Pubblichiamo di seguito l’intervento di Carlo Valerio Bellieni, Dirigente del Dipartimento Terapia Intensiva Neonatale del Policlinico Universitario "Le Scotte" di Siena e membro della Pontificia Accademia Pro Vita. Qual è la lettura più utile per i neoeletti al Parlamento e per ogni politico che si voglia avvicinare al mondo della biopolitica?

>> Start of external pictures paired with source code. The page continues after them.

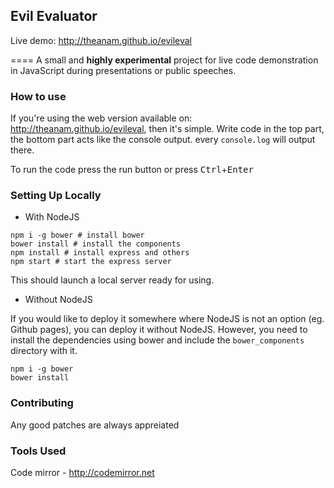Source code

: ## Evil Evaluator

Live demo: <http://theanam.github.io/evileval>

====
A small and **highly experimental** project for live code demonstration in JavaScript during presentations or public speeches.

### How to use

If you're using the web version available on: <a href="http://theanam.github.io/evileval">http://theanam.github.io/evileval</a>, then it's simple. Write code in the top part, the bottom part acts like the console output. every `console.log` will output there.

To run the code press the run button or press <kbd>Ctrl</kbd>+<kbd>Enter</kbd>

### Setting Up Locally

* With NodeJS

```
npm i -g bower # install bower
bower install # install the components
npm install # install express and others
npm start # start the express server
```
This should launch a local server ready for using. 

* Without NodeJS

If you would like to deploy it somewhere where NodeJS is not an option (eg. Github pages), you can deploy it without NodeJS. However, you need to install the dependencies using bower and include the `bower_components` directory with it. 

```
npm i -g bower
bower install
```


### Contributing

Any good patches are always appreiated


### Tools Used

Code mirror - <http://codemirror.net>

"Politici, non fermatevi a quanto riportato sui quotidiani o ai pareri di improvvisati esperti", viene da dire, ma andate alle fonti scientifiche dei temi caldi in biopolitica (aborto, eutanasia, droga…). Questo è certamente il primo appello per chi si muove nell’ambito della biopolitica. Ma certamente c’è di più: bisogna anche che i politici si rendano conto che ci sono delle basi da capire e imparare. Utile per questo è la lettura dell’ultimo documento del Consiglio di Bioetica del Presidente degli Stati Uniti, intitolato "Dignità umana e bioetica" (marzo 2008). La sua fondamentale utilità è chiara, e si capisce dalle parole iniziali scritte dal presidente del consiglio, Edmund Pellegrino: "alcuni pensano che la parola dignità umana ha perso il suo significato. Altri invece la vedono come un elemento irriducibile e identificante l’umana natura. (…) Ma ultimamente le questioni fondamentali in etica e in giurisprudenza saranno forgiate su ciò che pensiamo voglia dire "umano" e sul conseguente rispetto che debba essere dovuto alla umana persona".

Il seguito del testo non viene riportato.